[Records provided]

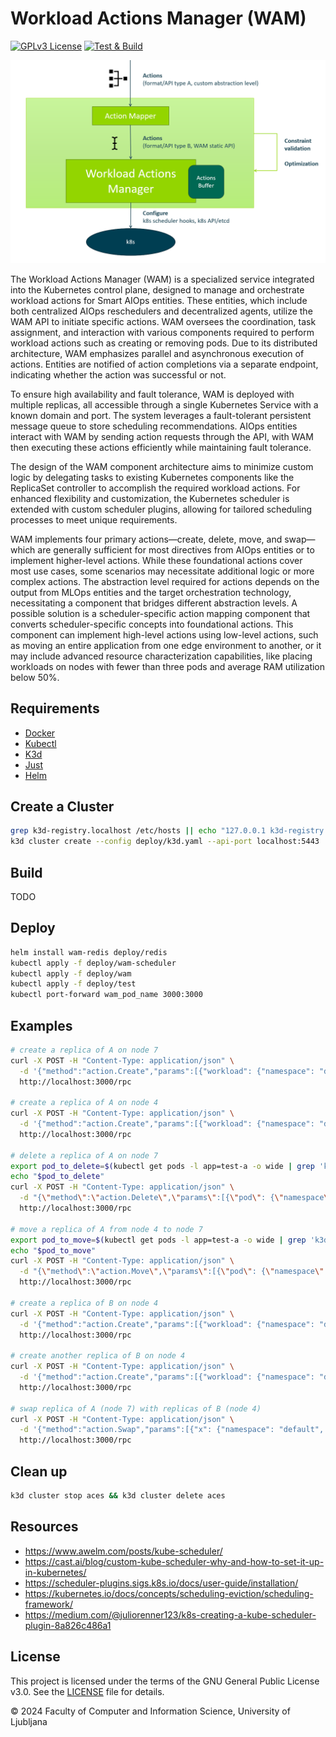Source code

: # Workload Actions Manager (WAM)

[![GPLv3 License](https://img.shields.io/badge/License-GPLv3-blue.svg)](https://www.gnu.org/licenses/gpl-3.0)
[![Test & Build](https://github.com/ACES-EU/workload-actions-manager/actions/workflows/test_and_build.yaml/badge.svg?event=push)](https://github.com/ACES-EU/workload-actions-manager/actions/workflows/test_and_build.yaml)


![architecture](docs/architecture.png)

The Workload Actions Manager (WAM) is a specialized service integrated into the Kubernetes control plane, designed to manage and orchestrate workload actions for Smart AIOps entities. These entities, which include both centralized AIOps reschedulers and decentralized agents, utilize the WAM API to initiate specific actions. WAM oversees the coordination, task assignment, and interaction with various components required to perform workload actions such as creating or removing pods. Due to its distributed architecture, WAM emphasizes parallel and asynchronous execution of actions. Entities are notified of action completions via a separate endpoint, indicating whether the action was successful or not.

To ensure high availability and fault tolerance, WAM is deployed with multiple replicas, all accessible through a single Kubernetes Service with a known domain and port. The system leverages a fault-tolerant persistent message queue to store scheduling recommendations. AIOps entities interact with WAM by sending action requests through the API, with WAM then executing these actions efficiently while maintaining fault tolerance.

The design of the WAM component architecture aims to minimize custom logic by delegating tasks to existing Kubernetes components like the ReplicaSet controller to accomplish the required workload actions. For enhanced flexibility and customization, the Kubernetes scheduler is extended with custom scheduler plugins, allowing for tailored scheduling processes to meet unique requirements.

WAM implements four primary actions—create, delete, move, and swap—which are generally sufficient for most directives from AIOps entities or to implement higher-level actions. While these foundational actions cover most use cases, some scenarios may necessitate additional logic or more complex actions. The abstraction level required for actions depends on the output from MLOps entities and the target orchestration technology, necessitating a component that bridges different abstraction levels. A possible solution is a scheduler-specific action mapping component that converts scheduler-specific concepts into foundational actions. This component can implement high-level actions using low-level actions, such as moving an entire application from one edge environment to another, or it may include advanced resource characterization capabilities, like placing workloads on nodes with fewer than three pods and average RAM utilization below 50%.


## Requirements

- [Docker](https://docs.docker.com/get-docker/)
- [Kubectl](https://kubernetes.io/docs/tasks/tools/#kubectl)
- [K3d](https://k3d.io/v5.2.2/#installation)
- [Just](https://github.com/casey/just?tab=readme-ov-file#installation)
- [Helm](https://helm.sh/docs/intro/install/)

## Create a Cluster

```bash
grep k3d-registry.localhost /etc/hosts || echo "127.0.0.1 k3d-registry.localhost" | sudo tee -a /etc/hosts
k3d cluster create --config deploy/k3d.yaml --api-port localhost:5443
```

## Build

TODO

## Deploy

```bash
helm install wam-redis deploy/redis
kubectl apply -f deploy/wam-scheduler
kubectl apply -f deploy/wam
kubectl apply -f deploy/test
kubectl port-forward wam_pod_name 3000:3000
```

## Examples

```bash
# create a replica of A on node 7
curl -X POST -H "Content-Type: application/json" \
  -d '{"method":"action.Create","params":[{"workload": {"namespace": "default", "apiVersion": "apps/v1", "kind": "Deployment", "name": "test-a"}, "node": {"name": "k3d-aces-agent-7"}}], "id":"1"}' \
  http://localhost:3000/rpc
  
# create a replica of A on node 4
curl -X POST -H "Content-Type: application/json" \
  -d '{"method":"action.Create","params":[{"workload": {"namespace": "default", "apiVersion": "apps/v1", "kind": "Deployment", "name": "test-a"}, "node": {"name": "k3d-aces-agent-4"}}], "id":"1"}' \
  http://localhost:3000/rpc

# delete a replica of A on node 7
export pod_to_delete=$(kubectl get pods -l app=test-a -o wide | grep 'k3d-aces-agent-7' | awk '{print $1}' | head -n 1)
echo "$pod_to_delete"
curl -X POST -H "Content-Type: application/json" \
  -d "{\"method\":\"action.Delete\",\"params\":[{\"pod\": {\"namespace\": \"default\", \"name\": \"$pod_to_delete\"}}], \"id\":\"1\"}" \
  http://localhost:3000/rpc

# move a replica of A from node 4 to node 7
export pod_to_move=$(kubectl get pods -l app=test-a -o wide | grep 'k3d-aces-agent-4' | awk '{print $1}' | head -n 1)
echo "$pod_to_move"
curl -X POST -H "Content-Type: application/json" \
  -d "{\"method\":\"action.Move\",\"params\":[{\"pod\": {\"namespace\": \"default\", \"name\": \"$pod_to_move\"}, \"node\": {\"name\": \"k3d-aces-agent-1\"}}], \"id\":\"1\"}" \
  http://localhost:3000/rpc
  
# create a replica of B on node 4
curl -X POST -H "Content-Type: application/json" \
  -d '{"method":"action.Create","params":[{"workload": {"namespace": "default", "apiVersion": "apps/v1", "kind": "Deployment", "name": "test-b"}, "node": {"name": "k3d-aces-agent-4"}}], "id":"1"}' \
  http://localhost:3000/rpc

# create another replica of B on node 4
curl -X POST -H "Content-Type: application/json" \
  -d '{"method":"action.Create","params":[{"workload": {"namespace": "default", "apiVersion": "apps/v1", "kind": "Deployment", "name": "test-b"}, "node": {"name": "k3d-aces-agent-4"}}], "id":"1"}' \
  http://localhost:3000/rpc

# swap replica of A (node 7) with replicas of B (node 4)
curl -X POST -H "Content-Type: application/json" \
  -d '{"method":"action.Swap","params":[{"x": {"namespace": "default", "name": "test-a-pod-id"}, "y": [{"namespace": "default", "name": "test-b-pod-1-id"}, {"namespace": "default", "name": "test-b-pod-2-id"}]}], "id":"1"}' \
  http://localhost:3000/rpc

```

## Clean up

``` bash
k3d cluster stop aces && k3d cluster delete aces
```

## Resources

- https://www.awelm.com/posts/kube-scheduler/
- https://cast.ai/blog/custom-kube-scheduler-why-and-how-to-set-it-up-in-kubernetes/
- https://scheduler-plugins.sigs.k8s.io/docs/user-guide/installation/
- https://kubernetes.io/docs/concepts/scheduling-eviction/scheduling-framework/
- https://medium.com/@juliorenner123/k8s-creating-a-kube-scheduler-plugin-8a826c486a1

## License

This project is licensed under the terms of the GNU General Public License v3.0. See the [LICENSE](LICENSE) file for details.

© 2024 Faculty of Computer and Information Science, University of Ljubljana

[/Records provided]

__How to complete this task__. Every line above has to be output exactly; the pictures must be dropped.

__Worked solution__.
Source code

: # Workload Actions Manager (WAM)

[![GPLv3 License](https://img.shields.io/badge/License-GPLv3-blue.svg)](https://www.gnu.org/licenses/gpl-3.0)
[![Test & Build](https://github.com/ACES-EU/workload-actions-manager/actions/workflows/test_and_build.yaml/badge.svg?event=push)](https://github.com/ACES-EU/workload-actions-manager/actions/workflows/test_and_build.yaml)


![architecture](docs/architecture.png)

The Workload Actions Manager (WAM) is a specialized service integrated into the Kubernetes control plane, designed to manage and orchestrate workload actions for Smart AIOps entities. These entities, which include both centralized AIOps reschedulers and decentralized agents, utilize the WAM API to initiate specific actions. WAM oversees the coordination, task assignment, and interaction with various components required to perform workload actions such as creating or removing pods. Due to its distributed architecture, WAM emphasizes parallel and asynchronous execution of actions. Entities are notified of action completions via a separate endpoint, indicating whether the action was successful or not.

To ensure high availability and fault tolerance, WAM is deployed with multiple replicas, all accessible through a single Kubernetes Service with a known domain and port. The system leverages a fault-tolerant persistent message queue to store scheduling recommendations. AIOps entities interact with WAM by sending action requests through the API, with WAM then executing these actions efficiently while maintaining fault tolerance.

The design of the WAM component architecture aims to minimize custom logic by delegating tasks to existing Kubernetes components like the ReplicaSet controller to accomplish the required workload actions. For enhanced flexibility and customization, the Kubernetes scheduler is extended with custom scheduler plugins, allowing for tailored scheduling processes to meet unique requirements.

WAM implements four primary actions—create, delete, move, and swap—which are generally sufficient for most directives from AIOps entities or to implement higher-level actions. While these foundational actions cover most use cases, some scenarios may necessitate additional logic or more complex actions. The abstraction level required for actions depends on the output from MLOps entities and the target orchestration technology, necessitating a component that bridges different abstraction levels. A possible solution is a scheduler-specific action mapping component that converts scheduler-specific concepts into foundational actions. This component can implement high-level actions using low-level actions, such as moving an entire application from one edge environment to another, or it may include advanced resource characterization capabilities, like placing workloads on nodes with fewer than three pods and average RAM utilization below 50%.


## Requirements

- [Docker](https://docs.docker.com/get-docker/)
- [Kubectl](https://kubernetes.io/docs/tasks/tools/#kubectl)
- [K3d](https://k3d.io/v5.2.2/#installation)
- [Just](https://github.com/casey/just?tab=readme-ov-file#installation)
- [Helm](https://helm.sh/docs/intro/install/)

## Create a Cluster

```bash
grep k3d-registry.localhost /etc/hosts || echo "127.0.0.1 k3d-registry.localhost" | sudo tee -a /etc/hosts
k3d cluster create --config deploy/k3d.yaml --api-port localhost:5443
```

## Build

TODO

## Deploy

```bash
helm install wam-redis deploy/redis
kubectl apply -f deploy/wam-scheduler
kubectl apply -f deploy/wam
kubectl apply -f deploy/test
kubectl port-forward wam_pod_name 3000:3000
```

## Examples

```bash
# create a replica of A on node 7
curl -X POST -H "Content-Type: application/json" \
  -d '{"method":"action.Create","params":[{"workload": {"namespace": "default", "apiVersion": "apps/v1", "kind": "Deployment", "name": "test-a"}, "node": {"name": "k3d-aces-agent-7"}}], "id":"1"}' \
  http://localhost:3000/rpc
  
# create a replica of A on node 4
curl -X POST -H "Content-Type: application/json" \
  -d '{"method":"action.Create","params":[{"workload": {"namespace": "default", "apiVersion": "apps/v1", "kind": "Deployment", "name": "test-a"}, "node": {"name": "k3d-aces-agent-4"}}], "id":"1"}' \
  http://localhost:3000/rpc

# delete a replica of A on node 7
export pod_to_delete=$(kubectl get pods -l app=test-a -o wide | grep 'k3d-aces-agent-7' | awk '{print $1}' | head -n 1)
echo "$pod_to_delete"
curl -X POST -H "Content-Type: application/json" \
  -d "{\"method\":\"action.Delete\",\"params\":[{\"pod\": {\"namespace\": \"default\", \"name\": \"$pod_to_delete\"}}], \"id\":\"1\"}" \
  http://localhost:3000/rpc

# move a replica of A from node 4 to node 7
export pod_to_move=$(kubectl get pods -l app=test-a -o wide | grep 'k3d-aces-agent-4' | awk '{print $1}' | head -n 1)
echo "$pod_to_move"
curl -X POST -H "Content-Type: application/json" \
  -d "{\"method\":\"action.Move\",\"params\":[{\"pod\": {\"namespace\": \"default\", \"name\": \"$pod_to_move\"}, \"node\": {\"name\": \"k3d-aces-agent-1\"}}], \"id\":\"1\"}" \
  http://localhost:3000/rpc
  
# create a replica of B on node 4
curl -X POST -H "Content-Type: application/json" \
  -d '{"method":"action.Create","params":[{"workload": {"namespace": "default", "apiVersion": "apps/v1", "kind": "Deployment", "name": "test-b"}, "node": {"name": "k3d-aces-agent-4"}}], "id":"1"}' \
  http://localhost:3000/rpc

# create another replica of B on node 4
curl -X POST -H "Content-Type: application/json" \
  -d '{"method":"action.Create","params":[{"workload": {"namespace": "default", "apiVersion": "apps/v1", "kind": "Deployment", "name": "test-b"}, "node": {"name": "k3d-aces-agent-4"}}], "id":"1"}' \
  http://localhost:3000/rpc

# swap replica of A (node 7) with replicas of B (node 4)
curl -X POST -H "Content-Type: application/json" \
  -d '{"method":"action.Swap","params":[{"x": {"namespace": "default", "name": "test-a-pod-id"}, "y": [{"namespace": "default", "name": "test-b-pod-1-id"}, {"namespace": "default", "name": "test-b-pod-2-id"}]}], "id":"1"}' \
  http://localhost:3000/rpc

```

## Clean up

``` bash
k3d cluster stop aces && k3d cluster delete aces
```

## Resources

- https://www.awelm.com/posts/kube-scheduler/
- https://cast.ai/blog/custom-kube-scheduler-why-and-how-to-set-it-up-in-kubernetes/
- https://scheduler-plugins.sigs.k8s.io/docs/user-guide/installation/
- https://kubernetes.io/docs/concepts/scheduling-eviction/scheduling-framework/
- https://medium.com/@juliorenner123/k8s-creating-a-kube-scheduler-plugin-8a826c486a1

## License

This project is licensed under the terms of the GNU General Public License v3.0. See the [LICENSE](LICENSE) file for details.

© 2024 Faculty of Computer and Information Science, University of Ljubljana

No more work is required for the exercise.